━━ AVAILABLE DATA ━━

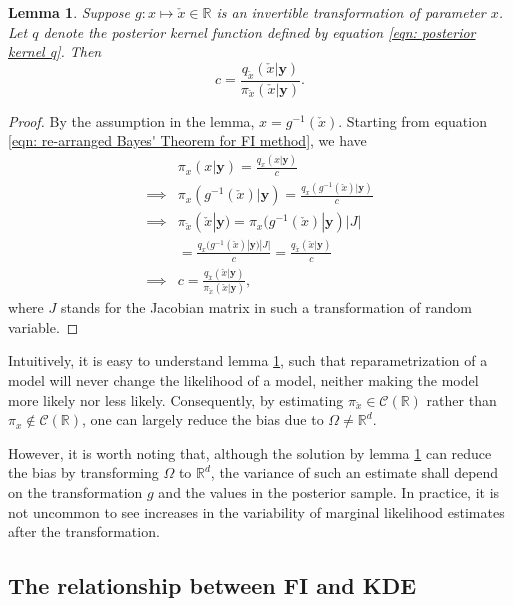 \documentclass[%
 reprint,
 amsmath,amssymb,
 aps,
]{revtex4-2}
\newtheorem{lemma}[theorem]{Lemma}
\def\R{\mathbb{R}}
\def\ybold{\mathbf{y}}
\begin{document}
\begin{lemma} \label{lemma: FI transforming the re-arranged Bayes theorem}
    Suppose $g: x \mapsto \check{x} \in \R$ is an invertible transformation of parameter $x$. Let $q$ denote the posterior kernel function defined by equation \eqref{eqn: posterior kernel q}. Then
    \begin{equation*}
        c = \frac{q_{\check{x}}(\check{x}|\ybold)}{\pi_{\check{x}}(\check{x}|\ybold)}.
    \end{equation*}
\end{lemma}
\begin{proof}
    By the assumption in the lemma, $x = g^{-1}(\check{x})$. Starting from equation \eqref{eqn: re-arranged Bayes' Theorem for FI method}, we have
    \begin{align*}
        & \pi_x(x|\ybold) = \frac{q_x(x|\ybold)}{c} \\
        \implies & \pi_x(g^{-1}(\check{x})|\ybold) = \frac{q_x(g^{-1}(\check{x})|\ybold)}{c} \\
        \implies & \pi_{\check{x}}(\check{x}|\ybold) = \pi_x(g^{-1}(\check{x})|\ybold)|J| \\
        & = \frac{q_x(g^{-1}(\check{x})|\ybold)|J|}{c} = \frac{q_{\check{x}}(\check{x}|\ybold)}{c} \\
        \implies & c = \frac{q_{\check{x}}(\check{x}|\ybold)}{\pi_{\check{x}}(\check{x}|\ybold)},
    \end{align*}
    where $J$ stands for the Jacobian matrix in such a transformation of random variable.
\end{proof}
Intuitively, it is easy to understand lemma \ref{lemma: FI transforming the re-arranged Bayes theorem}, such that reparametrization of a model will never change the likelihood of a model, neither making the model more likely nor less likely. Consequently, by estimating $\pi_{\check{x}} \in \mathcal{C}(\R)$ rather than $\pi_x \notin \mathcal{C}(\R)$, one can largely reduce the bias due to $\Omega \neq \R^d$.

However, it is worth noting that, although the solution by lemma \ref{lemma: FI transforming the re-arranged Bayes theorem} can reduce the bias by transforming $\Omega$ to $\R^d$, the variance of such an estimate shall depend on the transformation $g$ and the values in the posterior sample. In practice, it is not uncommon to see increases in the variability of marginal likelihood estimates after the transformation.

\subsection{\label{subsec:relationship between FI and KDE} The relationship between FI and KDE}
\end{document}
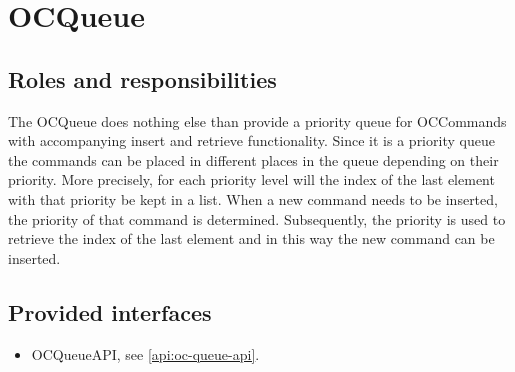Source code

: \section{OCQueue}
\label{element:oc-queue}

\subsection{Roles and responsibilities}

\npar The OCQueue does nothing else than provide a priority queue for
OCCommands with accompanying insert and retrieve functionality. Since
it is a priority queue the commands can be placed in different places in the
queue depending on their priority. More precisely, for each priority level will
the index of the last element with that priority be kept in a list. When a new
command needs to be inserted, the priority of that command is determined.
Subsequently, the priority is used to retrieve the index of the last element and
in this way the new command can be inserted.

\subsection{Provided interfaces}

\begin{itemize}
  \item OCQueueAPI, see \ref{api:oc-queue-api}.
\end{itemize}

━━━

Type out all the records verbatim, minus images.

 \documentclass[%
 reprint,
 amsmath,amssymb,
 aps,
]{revtex4-2}
\newtheorem{lemma}[theorem]{Lemma}
\def\R{\mathbb{R}}
\def\ybold{\mathbf{y}}
\begin{document}
\begin{lemma} \label{lemma: FI transforming the re-arranged Bayes theorem}
    Suppose $g: x \mapsto \check{x} \in \R$ is an invertible transformation of parameter $x$. Let $q$ denote the posterior kernel function defined by equation \eqref{eqn: posterior kernel q}. Then
    \begin{equation*}
        c = \frac{q_{\check{x}}(\check{x}|\ybold)}{\pi_{\check{x}}(\check{x}|\ybold)}.
    \end{equation*}
\end{lemma}
\begin{proof}
    By the assumption in the lemma, $x = g^{-1}(\check{x})$. Starting from equation \eqref{eqn: re-arranged Bayes' Theorem for FI method}, we have
    \begin{align*}
        & \pi_x(x|\ybold) = \frac{q_x(x|\ybold)}{c} \\
        \implies & \pi_x(g^{-1}(\check{x})|\ybold) = \frac{q_x(g^{-1}(\check{x})|\ybold)}{c} \\
        \implies & \pi_{\check{x}}(\check{x}|\ybold) = \pi_x(g^{-1}(\check{x})|\ybold)|J| \\
        & = \frac{q_x(g^{-1}(\check{x})|\ybold)|J|}{c} = \frac{q_{\check{x}}(\check{x}|\ybold)}{c} \\
        \implies & c = \frac{q_{\check{x}}(\check{x}|\ybold)}{\pi_{\check{x}}(\check{x}|\ybold)},
    \end{align*}
    where $J$ stands for the Jacobian matrix in such a transformation of random variable.
\end{proof}
Intuitively, it is easy to understand lemma \ref{lemma: FI transforming the re-arranged Bayes theorem}, such that reparametrization of a model will never change the likelihood of a model, neither making the model more likely nor less likely. Consequently, by estimating $\pi_{\check{x}} \in \mathcal{C}(\R)$ rather than $\pi_x \notin \mathcal{C}(\R)$, one can largely reduce the bias due to $\Omega \neq \R^d$.

However, it is worth noting that, although the solution by lemma \ref{lemma: FI transforming the re-arranged Bayes theorem} can reduce the bias by transforming $\Omega$ to $\R^d$, the variance of such an estimate shall depend on the transformation $g$ and the values in the posterior sample. In practice, it is not uncommon to see increases in the variability of marginal likelihood estimates after the transformation.

\subsection{\label{subsec:relationship between FI and KDE} The relationship between FI and KDE}
\end{document}
Source code

: \section{OCQueue}
\label{element:oc-queue}

\subsection{Roles and responsibilities}

\npar The OCQueue does nothing else than provide a priority queue for
OCCommands with accompanying insert and retrieve functionality. Since
it is a priority queue the commands can be placed in different places in the
queue depending on their priority. More precisely, for each priority level will
the index of the last element with that priority be kept in a list. When a new
command needs to be inserted, the priority of that command is determined.
Subsequently, the priority is used to retrieve the index of the last element and
in this way the new command can be inserted.

\subsection{Provided interfaces}

\begin{itemize}
  \item OCQueueAPI, see \ref{api:oc-queue-api}.
\end{itemize}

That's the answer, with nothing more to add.